Top of Listed records

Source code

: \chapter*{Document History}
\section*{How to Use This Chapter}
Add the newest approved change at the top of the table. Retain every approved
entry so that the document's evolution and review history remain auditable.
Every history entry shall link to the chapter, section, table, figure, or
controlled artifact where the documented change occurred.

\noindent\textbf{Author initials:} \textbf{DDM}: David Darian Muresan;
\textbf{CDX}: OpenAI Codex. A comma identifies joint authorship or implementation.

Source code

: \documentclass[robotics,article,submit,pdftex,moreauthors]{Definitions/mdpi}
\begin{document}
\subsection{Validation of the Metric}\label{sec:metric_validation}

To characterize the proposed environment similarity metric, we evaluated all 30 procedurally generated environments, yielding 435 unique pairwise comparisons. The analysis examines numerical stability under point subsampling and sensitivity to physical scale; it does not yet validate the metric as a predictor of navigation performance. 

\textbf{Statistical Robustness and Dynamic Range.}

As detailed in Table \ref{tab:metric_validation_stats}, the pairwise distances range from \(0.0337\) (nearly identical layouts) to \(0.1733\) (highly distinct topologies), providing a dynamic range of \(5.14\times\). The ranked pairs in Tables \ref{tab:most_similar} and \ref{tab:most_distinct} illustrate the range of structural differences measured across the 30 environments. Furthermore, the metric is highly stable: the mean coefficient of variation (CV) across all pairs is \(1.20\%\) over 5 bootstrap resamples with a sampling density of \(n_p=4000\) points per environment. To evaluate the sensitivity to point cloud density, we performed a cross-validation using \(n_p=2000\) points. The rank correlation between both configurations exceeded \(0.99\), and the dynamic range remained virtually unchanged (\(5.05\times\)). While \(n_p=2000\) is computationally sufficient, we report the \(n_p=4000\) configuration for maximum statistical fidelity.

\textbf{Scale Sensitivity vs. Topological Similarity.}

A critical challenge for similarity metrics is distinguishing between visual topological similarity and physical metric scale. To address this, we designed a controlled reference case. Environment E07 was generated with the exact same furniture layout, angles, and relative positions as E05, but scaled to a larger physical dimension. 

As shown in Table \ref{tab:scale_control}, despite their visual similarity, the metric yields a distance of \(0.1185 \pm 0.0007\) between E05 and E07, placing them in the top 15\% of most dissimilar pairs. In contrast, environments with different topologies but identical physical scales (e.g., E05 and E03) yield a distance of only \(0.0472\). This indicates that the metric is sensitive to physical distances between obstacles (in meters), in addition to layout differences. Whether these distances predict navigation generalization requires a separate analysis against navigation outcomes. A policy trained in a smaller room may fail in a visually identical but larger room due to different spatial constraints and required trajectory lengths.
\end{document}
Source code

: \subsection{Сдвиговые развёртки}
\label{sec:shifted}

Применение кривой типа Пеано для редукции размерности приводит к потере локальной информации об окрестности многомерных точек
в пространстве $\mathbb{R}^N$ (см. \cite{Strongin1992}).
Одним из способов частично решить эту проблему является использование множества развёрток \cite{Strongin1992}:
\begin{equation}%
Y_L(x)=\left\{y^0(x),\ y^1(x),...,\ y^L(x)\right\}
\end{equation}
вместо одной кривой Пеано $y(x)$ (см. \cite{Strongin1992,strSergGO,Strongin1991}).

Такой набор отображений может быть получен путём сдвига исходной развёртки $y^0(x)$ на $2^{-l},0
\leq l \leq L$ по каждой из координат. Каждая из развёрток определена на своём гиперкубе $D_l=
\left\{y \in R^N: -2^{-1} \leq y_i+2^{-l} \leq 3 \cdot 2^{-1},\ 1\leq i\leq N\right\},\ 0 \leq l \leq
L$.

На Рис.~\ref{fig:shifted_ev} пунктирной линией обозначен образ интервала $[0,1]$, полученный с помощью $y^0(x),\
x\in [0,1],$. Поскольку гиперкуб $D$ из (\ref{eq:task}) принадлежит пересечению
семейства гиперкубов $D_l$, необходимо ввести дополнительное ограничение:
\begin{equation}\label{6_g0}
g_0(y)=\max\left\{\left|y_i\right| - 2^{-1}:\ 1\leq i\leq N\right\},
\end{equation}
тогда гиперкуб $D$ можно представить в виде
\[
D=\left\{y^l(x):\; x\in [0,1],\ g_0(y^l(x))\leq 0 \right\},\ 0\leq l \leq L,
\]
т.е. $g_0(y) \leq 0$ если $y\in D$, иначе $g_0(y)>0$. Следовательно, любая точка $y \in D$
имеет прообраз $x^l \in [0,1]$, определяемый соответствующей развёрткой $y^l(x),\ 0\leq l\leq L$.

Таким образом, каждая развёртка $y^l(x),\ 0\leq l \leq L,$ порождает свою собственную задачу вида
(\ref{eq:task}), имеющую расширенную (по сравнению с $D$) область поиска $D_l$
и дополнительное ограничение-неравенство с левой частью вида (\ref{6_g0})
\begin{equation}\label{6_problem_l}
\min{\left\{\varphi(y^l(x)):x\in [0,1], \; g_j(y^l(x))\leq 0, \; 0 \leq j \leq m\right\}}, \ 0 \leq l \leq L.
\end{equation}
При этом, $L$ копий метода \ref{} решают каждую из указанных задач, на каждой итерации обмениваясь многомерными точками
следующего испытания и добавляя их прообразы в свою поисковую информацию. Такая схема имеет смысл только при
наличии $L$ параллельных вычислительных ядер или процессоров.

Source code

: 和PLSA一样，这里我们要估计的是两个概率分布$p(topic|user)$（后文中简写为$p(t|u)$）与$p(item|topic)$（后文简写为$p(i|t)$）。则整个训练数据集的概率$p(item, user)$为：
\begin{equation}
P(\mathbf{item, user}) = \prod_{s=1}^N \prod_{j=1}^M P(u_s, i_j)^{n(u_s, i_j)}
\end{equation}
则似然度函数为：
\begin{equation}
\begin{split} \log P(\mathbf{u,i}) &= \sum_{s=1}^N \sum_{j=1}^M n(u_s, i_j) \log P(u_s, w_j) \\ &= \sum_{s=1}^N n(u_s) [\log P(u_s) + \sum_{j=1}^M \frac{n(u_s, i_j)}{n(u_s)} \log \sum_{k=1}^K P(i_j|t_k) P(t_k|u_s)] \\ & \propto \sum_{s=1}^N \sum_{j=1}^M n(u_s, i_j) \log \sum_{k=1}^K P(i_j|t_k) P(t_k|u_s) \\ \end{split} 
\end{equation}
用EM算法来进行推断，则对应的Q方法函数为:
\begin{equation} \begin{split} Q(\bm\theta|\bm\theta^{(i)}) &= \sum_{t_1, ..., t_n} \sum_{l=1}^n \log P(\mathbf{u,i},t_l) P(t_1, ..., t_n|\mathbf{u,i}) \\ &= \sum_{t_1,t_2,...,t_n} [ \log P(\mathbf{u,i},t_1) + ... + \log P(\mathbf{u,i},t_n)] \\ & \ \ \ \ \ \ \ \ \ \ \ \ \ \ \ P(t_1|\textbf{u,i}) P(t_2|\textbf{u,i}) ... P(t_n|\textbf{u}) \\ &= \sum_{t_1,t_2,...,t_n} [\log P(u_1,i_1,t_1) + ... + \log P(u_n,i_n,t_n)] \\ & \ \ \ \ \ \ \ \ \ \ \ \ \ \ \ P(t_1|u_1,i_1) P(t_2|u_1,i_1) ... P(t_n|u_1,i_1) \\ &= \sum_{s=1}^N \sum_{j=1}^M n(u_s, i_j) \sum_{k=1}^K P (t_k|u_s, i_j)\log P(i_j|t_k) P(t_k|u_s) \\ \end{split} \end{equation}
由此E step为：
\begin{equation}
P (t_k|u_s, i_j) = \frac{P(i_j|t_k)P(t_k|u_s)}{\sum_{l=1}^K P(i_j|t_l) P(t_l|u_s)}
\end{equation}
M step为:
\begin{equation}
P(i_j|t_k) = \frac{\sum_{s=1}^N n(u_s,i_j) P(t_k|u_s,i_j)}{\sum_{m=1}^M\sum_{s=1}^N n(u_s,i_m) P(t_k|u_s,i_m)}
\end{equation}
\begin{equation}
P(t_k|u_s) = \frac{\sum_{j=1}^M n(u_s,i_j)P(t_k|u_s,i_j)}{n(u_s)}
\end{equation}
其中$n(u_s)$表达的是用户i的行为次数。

Bottom of Listed records

◆ Your instructions: When the string "Пеано" occurs in a line of the material, that line belongs in the answer.

◆ Reply:
Применение кривой типа Пеано для редукции размерности приводит к потере локальной информации об окрестности многомерных точек
вместо одной кривой Пеано $y(x)$ (см. \cite{Strongin1992,strSergGO,Strongin1991}).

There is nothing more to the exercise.